ModuleNotFoundError: No module named 'torch._six'
IMJONEZZ opened this issue · comments
I installed on Ubuntu using the instructions in the README.
Everything installed correctly, but when I attempt to run using this command:
torchrun --standalone --nproc_per_node 1 scripts/inference.py configs/opensora/inference/16x256x256.py --ckpt-path OpenSora-v1-HQ-16x256x256.pth --prompt-path ./assets/texts/t2v_samples.txt
I get this traceback:
[04/05/24 13:17:15] INFO colossalai - colossalai - INFO:
/home/user/miniconda3/envs/opensora/lib/python3.10/site-packages/colossalai/initialize.py
:67 launch
INFO colossalai - colossalai - INFO: Distributed environment is initialized, world size: 1
Loading checkpoint shards: 100%|██████████████████████████████████████████████████████████| 2/2 [00:41<00:00, 20.93s/it]

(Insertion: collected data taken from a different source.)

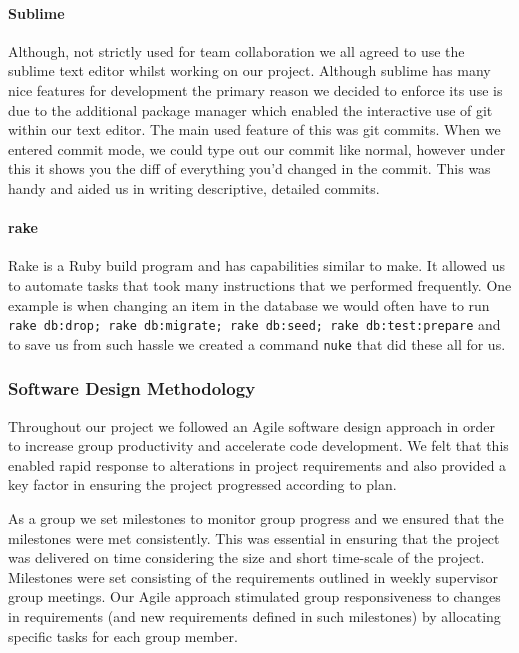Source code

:     \paragraph{Sublime\cite{sublime}} Although, not strictly used for team collaboration we all agreed to use the sublime text editor whilst working on our project. Although sublime has many nice features for development the primary reason we decided to enforce its use is due to the additional package manager\cite{sublime_pm} which enabled the interactive use of git within our text editor.
    The main used feature of this was git commits. When we entered commit mode, we could type out our commit like normal, however under this it shows you the diff of everything you'd changed in the commit. This was handy and aided us in writing descriptive, detailed commits.

    \paragraph{rake\cite{rake}} Rake is a Ruby build program and has capabilities similar to make. It allowed us to automate tasks that took many instructions that we performed frequently. One example is when changing an item in the database we would often have to run \verb!rake db:drop; rake db:migrate; rake db:seed; rake db:test:prepare! and to save us from such hassle we created a command \verb!nuke! that did these all for us.

  \subsubsection{Software Design Methodology}
    Throughout our project we followed an Agile software design approach in order to increase group productivity and accelerate code development. We felt that this enabled rapid response to alterations in project requirements and also provided a key factor in ensuring the project progressed according to plan.

    As a group we set milestones to monitor group progress and we ensured that the milestones were met consistently. This was essential in ensuring that the project was delivered on time considering the size and short time-scale of the project. Milestones were set consisting of the requirements outlined in weekly supervisor group meetings. Our Agile approach stimulated group responsiveness to changes in requirements (and new requirements defined in such milestones) by allocating specific tasks for each group member. 

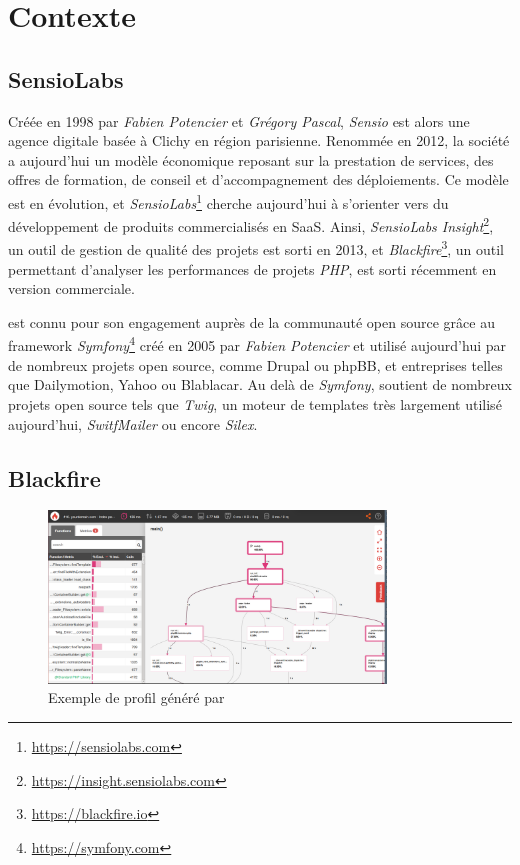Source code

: \setcounter{part}{1}

\chapter{Contexte}
	\setcounter{chapter}{1}
	\section{SensioLabs}
Créée en 1998 par \emph{Fabien Potencier} et \emph{Grégory Pascal}, \emph{Sensio} est alors une agence digitale basée à Clichy en région parisienne. Renommée \SensioLabs en 2012, la société a aujourd'hui un modèle économique reposant sur la prestation de services, des offres de formation, de conseil et d'accompagnement des déploiements. Ce modèle est en évolution, et \emph{SensioLabs}\footnote{\url{https://sensiolabs.com}} cherche aujourd'hui à s'orienter vers du développement de produits commercialisés en \gls{SaaS}. Ainsi, \emph{SensioLabs Insight}\footnote{\url{https://insight.sensiolabs.com}}, un outil de gestion de qualité des projets \PHP est sorti en 2013, et \emph{Blackfire}\footnote{\url{https://blackfire.io}}, un outil permettant d'analyser les performances de projets \emph{PHP}, est sorti récemment en version commerciale.

\SensioLabs est connu pour son engagement auprès de la communauté open source \PHP grâce au framework \emph{Symfony}\footnote{\url{https://symfony.com}} créé en 2005 par \emph{Fabien Potencier} et utilisé aujourd'hui par de nombreux projets open source, comme Drupal ou phpBB, et entreprises telles que Dailymotion, Yahoo ou Blablacar. Au delà de \emph{Symfony}, \SensioLabs soutient de nombreux projets open source \PHP tels que \emph{Twig}, un moteur de templates très largement utilisé aujourd'hui, \emph{SwitfMailer} ou encore \emph{Silex}.

\clearpage

	\section{Blackfire}

\begin{figure}[!h]
\begin{center}
    \includegraphics[width=0.8\textwidth]{images/blackfire-exemple}
  \caption{Exemple de profil généré par \Blackfire}
  \centering
\end{center}
\end{figure}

Traceback (most recent call last):
File "/home/user/miniconda3/envs/opensora/lib/python3.10/site-packages/opensora/models/layers/blocks.py", line 33, in get_layernorm
from apex.normalization import FusedLayerNorm
File "/home/user/miniconda3/envs/opensora/lib/python3.10/site-packages/apex/__init__.py", line 8, in <module>
from . import amp
File "/home/user/miniconda3/envs/opensora/lib/python3.10/site-packages/apex/amp/__init__.py", line 1, in <module>
from .amp import init, half_function, float_function, promote_function,\
File "/home/user/miniconda3/envs/opensora/lib/python3.10/site-packages/apex/amp/amp.py", line 5, in <module>
from .frontend import *
File "/home/user/miniconda3/envs/opensora/lib/python3.10/site-packages/apex/amp/frontend.py", line 2, in <module>
from ._initialize import _initialize
File "/home/user/miniconda3/envs/opensora/lib/python3.10/site-packages/apex/amp/_initialize.py", line 2, in <module>
from torch._six import string_classes
ModuleNotFoundError: No module named 'torch._six'
During handling of the above exception, another exception occurred:
Traceback (most recent call last):
File "/home/user/Open-Sora/scripts/inference.py", line 112, in <module>
main()
File "/home/user/Open-Sora/scripts/inference.py", line 58, in main
model = build_module(
File "/home/user/miniconda3/envs/opensora/lib/python3.10/site-packages/opensora/registry.py", line 22, in build_module
return builder.build(cfg)
File "/home/user/miniconda3/envs/opensora/lib/python3.10/site-packages/mmengine/registry/registry.py", line 570, in build
return self.build_func(cfg, *args, **kwargs, registry=self)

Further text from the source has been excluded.